For 32 years, an enormous late-17th-century bed was kept in storage by the J. Paul Getty Museum in Los Angeles, too fragile to put on view for long. Before that, it resided in at least one French castle (legend has it that its hangings were stowed away in a casket in a castle prison cell during the French Revolution), on the set of a Racine drama and in the collection of a New York antiques dealer.
Courtesy Getty Museum |
The bed, known as a "lit à la duchesse," is also extremely rare. All of the fabric is silk, in contrast to other period beds, which often used coarser materials; the exquisite embroidery was done using green, crimson, turquoise and brown silk chenille and metallic threads. Beds of this format became popular in the 1690s, but went out of style about 100 years later. Only a few other complete examples survive, and they are in Europe; in the U.S., the few similar pieces that exist mix fragments from the period with modern, recreated components.

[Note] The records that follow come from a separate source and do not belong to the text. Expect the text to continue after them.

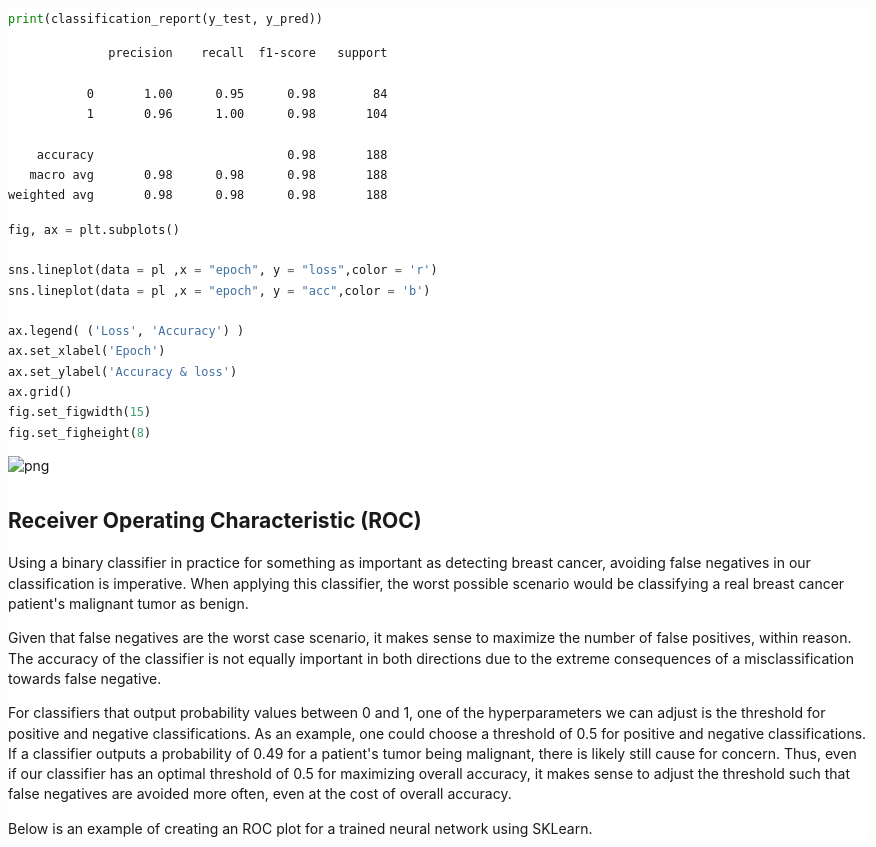 
```python
print(classification_report(y_test, y_pred))
```

                  precision    recall  f1-score   support
    
               0       1.00      0.95      0.98        84
               1       0.96      1.00      0.98       104
    
        accuracy                           0.98       188
       macro avg       0.98      0.98      0.98       188
    weighted avg       0.98      0.98      0.98       188
    



```python
fig, ax = plt.subplots()

sns.lineplot(data = pl ,x = "epoch", y = "loss",color = 'r')
sns.lineplot(data = pl ,x = "epoch", y = "acc",color = 'b')

ax.legend( ('Loss', 'Accuracy') )
ax.set_xlabel('Epoch')
ax.set_ylabel('Accuracy & loss')
ax.grid()
fig.set_figwidth(15)
fig.set_figheight(8)
```


    
![png](breast_cancer_detection_files/breast_cancer_detection_35_0.png)
    


## Receiver Operating Characteristic (ROC)

Using a binary classifier in practice for something as important as detecting breast cancer, avoiding false negatives in our classification is imperative. When applying this classifier, the worst possible scenario would be classifying a real breast cancer patient's malignant tumor as benign.

Given that false negatives are the worst case scenario, it makes sense to maximize the number of false positives, within reason. The accuracy of the classifier is not equally important in both directions due to the extreme consequences of a misclassification towards false negative.

For classifiers that output probability values between 0 and 1, one of the hyperparameters we can adjust is the threshold for positive and negative classifications. As an example, one could choose a threshold of 0.5 for positive and negative classifications. If a classifier outputs a probability of 0.49 for a patient's tumor being malignant, there is likely still cause for concern. Thus, even if our classifier has an optimal threshold of 0.5 for maximizing overall accuracy, it makes sense to adjust the threshold such that false negatives are avoided more often, even at the cost of overall accuracy.

Below is an example of creating an ROC plot for a trained neural network using SKLearn.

When the Getty bought the bed in 1979, the New York antiques dealer who sold it said that it had come from the Château de Montbrian near Lyon. The bed, which incorporates two fleur-de-lys, is rumored to have been made for a favorite retreat of Louis XIV, though that has never been substantiated. It did make at least one appearance at Versailles, however: It was part of the set for Racine's tragedy "Esther," given there by the Comédie-Française in 1936.
When "Paris: Life & Luxury" travels to the Museum of Fine Arts in Houston, where the exhibit opens in mid-September, the bed will not go along. The Getty is sending another bed, of a different style and from a later period. This lit à la duchesse will return to slumber in storage.